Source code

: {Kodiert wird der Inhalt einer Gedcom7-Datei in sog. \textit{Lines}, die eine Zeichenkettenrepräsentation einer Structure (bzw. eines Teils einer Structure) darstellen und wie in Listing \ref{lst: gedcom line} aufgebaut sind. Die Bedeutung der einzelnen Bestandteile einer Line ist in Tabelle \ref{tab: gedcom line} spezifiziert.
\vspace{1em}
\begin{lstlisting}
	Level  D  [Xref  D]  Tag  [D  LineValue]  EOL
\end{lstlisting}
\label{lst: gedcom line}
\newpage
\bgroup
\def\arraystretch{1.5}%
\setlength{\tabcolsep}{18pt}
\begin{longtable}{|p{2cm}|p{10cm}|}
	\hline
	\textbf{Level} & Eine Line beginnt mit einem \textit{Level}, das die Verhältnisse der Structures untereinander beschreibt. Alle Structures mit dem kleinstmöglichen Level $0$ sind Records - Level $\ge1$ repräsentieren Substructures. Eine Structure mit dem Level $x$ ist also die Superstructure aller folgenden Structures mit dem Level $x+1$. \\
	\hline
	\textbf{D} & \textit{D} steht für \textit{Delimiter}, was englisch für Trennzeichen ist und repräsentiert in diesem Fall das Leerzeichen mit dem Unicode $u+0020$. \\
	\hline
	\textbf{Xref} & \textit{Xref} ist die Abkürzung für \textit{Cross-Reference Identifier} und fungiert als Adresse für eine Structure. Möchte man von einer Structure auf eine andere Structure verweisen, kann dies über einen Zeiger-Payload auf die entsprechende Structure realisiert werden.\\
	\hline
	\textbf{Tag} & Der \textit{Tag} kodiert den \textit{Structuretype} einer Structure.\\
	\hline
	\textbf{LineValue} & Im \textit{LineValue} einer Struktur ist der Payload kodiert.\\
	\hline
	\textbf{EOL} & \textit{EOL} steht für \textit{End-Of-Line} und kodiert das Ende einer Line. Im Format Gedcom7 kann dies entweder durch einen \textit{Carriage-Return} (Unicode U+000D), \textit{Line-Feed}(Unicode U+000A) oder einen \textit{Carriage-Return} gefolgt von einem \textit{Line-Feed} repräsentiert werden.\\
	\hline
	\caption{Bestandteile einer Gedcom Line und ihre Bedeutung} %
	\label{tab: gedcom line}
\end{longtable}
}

==================================================

Word for word, copy the listing above in its entirety.

• [ANSWER]
Source code

: {Kodiert wird der Inhalt einer Gedcom7-Datei in sog. \textit{Lines}, die eine Zeichenkettenrepräsentation einer Structure (bzw. eines Teils einer Structure) darstellen und wie in Listing \ref{lst: gedcom line} aufgebaut sind. Die Bedeutung der einzelnen Bestandteile einer Line ist in Tabelle \ref{tab: gedcom line} spezifiziert.
\vspace{1em}
\begin{lstlisting}
	Level  D  [Xref  D]  Tag  [D  LineValue]  EOL
\end{lstlisting}
\label{lst: gedcom line}
\newpage
\bgroup
\def\arraystretch{1.5}%
\setlength{\tabcolsep}{18pt}
\begin{longtable}{|p{2cm}|p{10cm}|}
	\hline
	\textbf{Level} & Eine Line beginnt mit einem \textit{Level}, das die Verhältnisse der Structures untereinander beschreibt. Alle Structures mit dem kleinstmöglichen Level $0$ sind Records - Level $\ge1$ repräsentieren Substructures. Eine Structure mit dem Level $x$ ist also die Superstructure aller folgenden Structures mit dem Level $x+1$. \\
	\hline
	\textbf{D} & \textit{D} steht für \textit{Delimiter}, was englisch für Trennzeichen ist und repräsentiert in diesem Fall das Leerzeichen mit dem Unicode $u+0020$. \\
	\hline
	\textbf{Xref} & \textit{Xref} ist die Abkürzung für \textit{Cross-Reference Identifier} und fungiert als Adresse für eine Structure. Möchte man von einer Structure auf eine andere Structure verweisen, kann dies über einen Zeiger-Payload auf die entsprechende Structure realisiert werden.\\
	\hline
	\textbf{Tag} & Der \textit{Tag} kodiert den \textit{Structuretype} einer Structure.\\
	\hline
	\textbf{LineValue} & Im \textit{LineValue} einer Struktur ist der Payload kodiert.\\
	\hline
	\textbf{EOL} & \textit{EOL} steht für \textit{End-Of-Line} und kodiert das Ende einer Line. Im Format Gedcom7 kann dies entweder durch einen \textit{Carriage-Return} (Unicode U+000D), \textit{Line-Feed}(Unicode U+000A) oder einen \textit{Carriage-Return} gefolgt von einem \textit{Line-Feed} repräsentiert werden.\\
	\hline
	\caption{Bestandteile einer Gedcom Line und ihre Bedeutung} %
	\label{tab: gedcom line}
\end{longtable}
}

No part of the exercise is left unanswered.